Julian Robertson, the Wizard of Wall Street, led the world of value investing after a holiday in New Zealand.
You may know that we are keen value investors, but you may not know that the famous Sir Julian Robertson, knighted in New Zealand for his philanthropy, was known as the Wizard of Wall Street for his value investing.
The famous value tradition that began with Benjamin Graham, the father of value investing, includes both Warren Buffett and Julian Robertson.
Part adopted-Kiwi, Julian founded and ran Tiger Management, a hedge fund manager, that was the biggest and the best for 20 years from 1980 to 2000 on Wall Street.
Robertson was a moderately successful financier with Kidder-Peabody & Co before taking a break ("dropping out") with his wife and children in New Zealand in 1979. On return to the United States he set up his own hedge fund with deposits of only US$8 million. Over the next 20 years he turned that into a US$25 billion fund.
But there is a wonderful lesson for us all in what happened next.

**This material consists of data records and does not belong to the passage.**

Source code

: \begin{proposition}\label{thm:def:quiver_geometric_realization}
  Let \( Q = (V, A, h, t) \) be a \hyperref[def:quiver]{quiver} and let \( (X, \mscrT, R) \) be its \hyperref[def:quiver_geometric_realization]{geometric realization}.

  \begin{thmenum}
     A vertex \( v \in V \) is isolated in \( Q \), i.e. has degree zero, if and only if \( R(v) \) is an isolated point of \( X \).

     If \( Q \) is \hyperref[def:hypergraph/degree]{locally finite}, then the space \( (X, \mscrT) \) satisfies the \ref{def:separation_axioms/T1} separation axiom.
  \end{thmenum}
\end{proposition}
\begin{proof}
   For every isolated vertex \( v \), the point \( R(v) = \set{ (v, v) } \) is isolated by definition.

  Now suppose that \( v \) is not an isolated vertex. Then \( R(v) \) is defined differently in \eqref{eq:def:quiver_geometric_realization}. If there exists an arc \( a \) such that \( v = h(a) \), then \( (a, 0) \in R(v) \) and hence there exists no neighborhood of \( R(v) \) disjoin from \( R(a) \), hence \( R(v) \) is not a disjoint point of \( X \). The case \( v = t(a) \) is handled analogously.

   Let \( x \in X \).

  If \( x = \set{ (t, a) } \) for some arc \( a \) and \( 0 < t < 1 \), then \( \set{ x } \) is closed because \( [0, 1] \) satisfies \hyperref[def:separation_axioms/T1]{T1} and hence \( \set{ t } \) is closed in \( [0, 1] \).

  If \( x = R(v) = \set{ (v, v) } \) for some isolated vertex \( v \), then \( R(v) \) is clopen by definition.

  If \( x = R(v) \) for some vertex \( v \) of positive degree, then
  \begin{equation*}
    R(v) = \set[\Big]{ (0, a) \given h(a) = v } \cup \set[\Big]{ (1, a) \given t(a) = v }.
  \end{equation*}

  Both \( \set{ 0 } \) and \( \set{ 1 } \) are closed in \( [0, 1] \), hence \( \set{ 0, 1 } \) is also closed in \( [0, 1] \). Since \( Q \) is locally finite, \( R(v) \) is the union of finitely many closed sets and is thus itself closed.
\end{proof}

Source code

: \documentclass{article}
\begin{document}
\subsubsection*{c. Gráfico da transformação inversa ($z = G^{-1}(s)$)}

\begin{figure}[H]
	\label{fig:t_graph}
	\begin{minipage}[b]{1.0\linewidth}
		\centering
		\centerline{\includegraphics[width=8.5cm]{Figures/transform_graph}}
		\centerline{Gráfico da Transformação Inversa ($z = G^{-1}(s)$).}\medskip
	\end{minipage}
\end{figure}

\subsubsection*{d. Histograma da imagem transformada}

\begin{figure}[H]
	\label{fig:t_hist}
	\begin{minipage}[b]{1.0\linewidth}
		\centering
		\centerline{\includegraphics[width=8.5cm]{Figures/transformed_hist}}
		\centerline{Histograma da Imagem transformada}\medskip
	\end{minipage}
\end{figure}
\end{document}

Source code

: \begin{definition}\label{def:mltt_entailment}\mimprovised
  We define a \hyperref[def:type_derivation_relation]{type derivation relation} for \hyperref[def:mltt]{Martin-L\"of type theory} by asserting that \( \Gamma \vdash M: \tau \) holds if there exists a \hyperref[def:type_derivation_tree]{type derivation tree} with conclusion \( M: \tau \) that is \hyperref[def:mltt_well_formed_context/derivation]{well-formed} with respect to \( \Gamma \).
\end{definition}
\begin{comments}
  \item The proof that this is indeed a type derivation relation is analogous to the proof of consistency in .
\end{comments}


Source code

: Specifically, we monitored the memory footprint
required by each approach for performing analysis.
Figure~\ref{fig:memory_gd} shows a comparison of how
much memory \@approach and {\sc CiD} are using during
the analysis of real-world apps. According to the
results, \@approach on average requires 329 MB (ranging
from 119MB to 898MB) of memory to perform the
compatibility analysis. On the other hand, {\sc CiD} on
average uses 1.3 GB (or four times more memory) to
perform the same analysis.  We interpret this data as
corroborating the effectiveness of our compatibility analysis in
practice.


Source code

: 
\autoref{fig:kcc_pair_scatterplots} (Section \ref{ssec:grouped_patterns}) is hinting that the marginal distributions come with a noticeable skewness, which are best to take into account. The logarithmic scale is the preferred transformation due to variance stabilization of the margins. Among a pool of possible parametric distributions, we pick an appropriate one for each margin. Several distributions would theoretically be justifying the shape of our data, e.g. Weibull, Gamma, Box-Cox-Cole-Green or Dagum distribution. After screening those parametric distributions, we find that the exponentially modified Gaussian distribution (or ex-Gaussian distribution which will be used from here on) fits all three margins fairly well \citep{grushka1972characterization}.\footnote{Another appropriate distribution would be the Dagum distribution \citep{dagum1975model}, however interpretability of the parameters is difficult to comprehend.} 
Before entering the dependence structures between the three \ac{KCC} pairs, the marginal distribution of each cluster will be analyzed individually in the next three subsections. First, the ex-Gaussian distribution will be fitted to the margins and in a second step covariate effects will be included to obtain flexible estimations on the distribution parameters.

Julian ran a number of investment strategies in his days as a hedge fund manager, but he was primarily known for his value investing. As the result of careful and intensive financial research identifying companies that were neglected by the market (in other words, cheap) he would make bold moves, buying up large amounts of the company concerned.
His value companies were always solid, cash-rich companies doing traditional things and if he didn't understand the business, he wouldn't buy.
Then came the dot.com bubble in the lead up to the year 2000.
Robertson couldn't understand many of the new tech and bio-tech growth companies. They didn't produce any profits. But the money just kept pouring into them.
Everything Tiger Management invested in went down and everything they didn't invest in went up. In 1999 Tiger Management fell -18% while the market did + 22%. The tech index did 80%.
Berkshire Hathaway, Buffett's vehicle, another value fund, fell -32% in 1999.
Value investing was out of vogue.
The fund's investors wanted their money out. Despite Tiger Management making them an average of 31.7% per annum compound over the previous 20 years they had lost faith in value investing. The Tiger fund had to close paying out their remaining investors.
Robertson believed that value investing would come back but his investors couldn't wait.
That was March 2000.
In a matter of a few months the tech bubble burst. Value out-performed growth companies by over 35% in 2001 and by 25% in 2002. Value out-performed growth companies for six of the next seven years in the US share market.
Closer to home we have had another tech-led advance in share markets with large growth companies, predominantly tech companies, out-performing value companies for five of the past six years.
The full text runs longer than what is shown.